Mr Panetta also announced that US and Japanese officials had agreed to deploy a second missile defence system in Japan, designed to protect the region from the threat posed by North Korea.'Remain calm'
Leon Panetta arrived in Japan for a short, but timely, visit. The mounting tension between his hosts and China is expected to dominate his meetings with the foreign and defence ministers.
Panetta will travel next to China, where he may be the last high-ranking US official to visit before the country's once-a-decade leadership change.
Ultimately, who is right on the territorial dispute? As far as the Obama administration is concerned, it's not about who owns the islands - it's about avoiding a costly action/reaction scenario that could lead to conflict between the two countries.
As US Secretary of State Hillary Clinton said on her recent trip to the region, and Mr Panetta has reiterated, the US doesn't want to get involved in other nations' territorial disputes. However, while the relationship between the world's second and third largest economies, China and Japan respectively, tends to be somewhat strained - genuine unrest would be an international problem.
China, meanwhile, is maintaining its sovereignty over the uninhabited but resource-rich islands in the East China Sea which are controlled by Japan and also claimed by Taiwan.
The China Marine Surveillance (CMS) - which sent the boats on Friday - will continue with the ''law enforcement activities'' around the disputed islands, Chinese state media reported.
''These law enforcement and patrol activities demonstrated China's jurisdiction over the Diaoyu Island and its affiliated islets, achieved the goal of demonstrating China's sovereignty claim and ensured the country's maritime interests," Xiao Huiwu, deputy chief of the headquarters of CMS, told Xinhua news agency.
Anti-Japan protests swept across China over the weekend with thousands of protesters targeting Japanese-made cars and burning Japanese flags.
On Sunday, hundreds of Chinese protesters were met by riot police at the Japanese embassy in Beijing.
Japanese Prime Minister Yoshihiko Noda has urged Beijing to take steps to protect Japanese nationals, adding that the authorities in both countries should "remain calm".
The tension between the two countries has also hit trade relations and sparked off fears of wider economic consequences.

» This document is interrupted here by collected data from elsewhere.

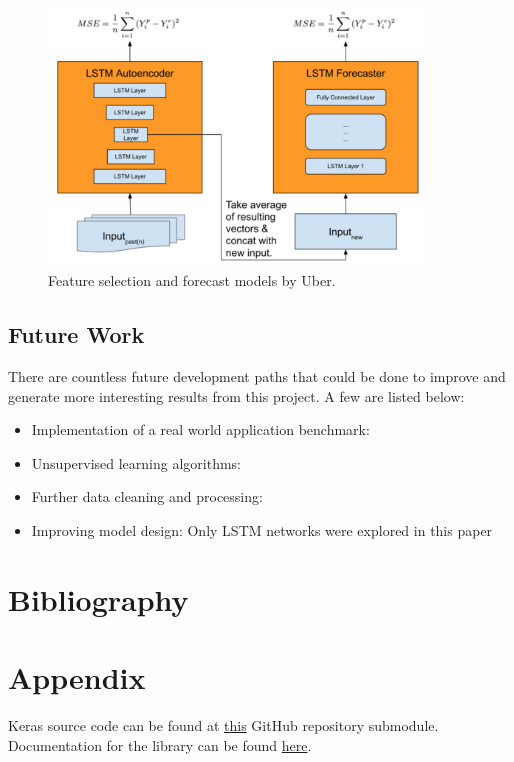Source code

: \documentclass[10pt,onecolumn,letterpaper]{article}
\begin{document}
\begin{figure}[!hbt!]
\centering
\includegraphics[width=10cm]{uber_architecture}
\caption{Feature selection and forecast models by Uber.}
\end{figure}

\subsection{Future Work} 

There are countless future development paths that could be done to improve and generate more interesting results from this project. A few are listed below:  

\begin{itemize}
	\item Implementation of a real world application benchmark: 
	\item Unsupervised learning algorithms:
	\item Further data cleaning and processing:
	\item Improving model design: Only LSTM networks were explored in this paper
\end{itemize}

\newpage

\section{Bibliography}

{
\small


}

\newpage
 
\section{Appendix}

Keras source code can be found at \href{https://github.com/keras-team/keras/tree/master/keras}{this} GitHub repository submodule. Documentation for the library can be found \href{https://keras.io/}{here}.
\end{document}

Japanese electronics giant Panasonic is suspending operations at its factory in Qingdao until Tuesday, after the plant was damaged by protesters on Saturday. Canon will also stop operations at three of its four plants in China on Monday and Tuesday, reports said.
Japan-China disputed islands
- The archipelago consists of five islands and three reefs
- Japan, China and Taiwan claim them; they are controlled by Japan and form part of Okinawa prefecture
- The Japanese government signed a deal in September 2012 to purchase three islands from Japanese businessman Kunioki Kurihara, who used to rent them out to the Japanese state
- The islands were the focus of a major diplomatic row between Japan and China in 2010
The islands have long been a point of contention, but the most recent row has heightened tension and led to fears of a naval conflict.

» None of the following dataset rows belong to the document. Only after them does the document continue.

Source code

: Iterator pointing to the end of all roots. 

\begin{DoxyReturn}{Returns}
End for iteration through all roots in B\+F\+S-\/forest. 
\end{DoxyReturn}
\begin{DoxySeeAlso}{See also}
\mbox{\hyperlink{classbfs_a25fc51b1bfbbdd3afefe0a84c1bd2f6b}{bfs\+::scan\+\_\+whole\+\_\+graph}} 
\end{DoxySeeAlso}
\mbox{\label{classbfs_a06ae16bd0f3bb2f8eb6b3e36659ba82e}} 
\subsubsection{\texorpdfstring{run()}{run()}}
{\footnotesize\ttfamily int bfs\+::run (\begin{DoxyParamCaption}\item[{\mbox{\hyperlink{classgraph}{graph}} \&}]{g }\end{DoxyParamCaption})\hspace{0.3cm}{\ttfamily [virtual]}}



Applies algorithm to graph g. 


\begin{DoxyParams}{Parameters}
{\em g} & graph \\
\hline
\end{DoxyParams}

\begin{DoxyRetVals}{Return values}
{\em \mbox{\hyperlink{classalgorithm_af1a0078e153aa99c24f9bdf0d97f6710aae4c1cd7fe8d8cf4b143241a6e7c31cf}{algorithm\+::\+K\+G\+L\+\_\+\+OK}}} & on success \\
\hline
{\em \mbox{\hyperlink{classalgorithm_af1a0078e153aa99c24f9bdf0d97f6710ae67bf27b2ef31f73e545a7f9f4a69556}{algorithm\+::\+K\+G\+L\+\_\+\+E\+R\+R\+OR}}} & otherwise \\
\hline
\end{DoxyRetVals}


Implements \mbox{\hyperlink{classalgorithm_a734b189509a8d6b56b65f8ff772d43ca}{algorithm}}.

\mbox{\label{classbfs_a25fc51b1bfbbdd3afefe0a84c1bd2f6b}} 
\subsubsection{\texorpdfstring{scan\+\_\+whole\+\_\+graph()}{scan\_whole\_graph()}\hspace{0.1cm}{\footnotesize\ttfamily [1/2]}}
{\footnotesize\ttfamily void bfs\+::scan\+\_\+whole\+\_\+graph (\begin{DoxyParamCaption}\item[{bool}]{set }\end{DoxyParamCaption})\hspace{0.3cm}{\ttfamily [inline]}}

But analysts see Japan's decision to buy the islands as damage limitation in response to a much more provocative plan by the nationalistic governor of Tokyo, who wanted to purchase and develop them.
In Japan, the government seems unlikely to back down with an election looming.
There is even talk in the Japanese press that some on both sides could be willing to risk a limited naval clash in defence of the conflicting claims, correspondents say.
Further complicating matters, Japan's newly appointed ambassador to China, 60-year-old Shinichi Nishimiya, died on Sunday, the foreign ministry said.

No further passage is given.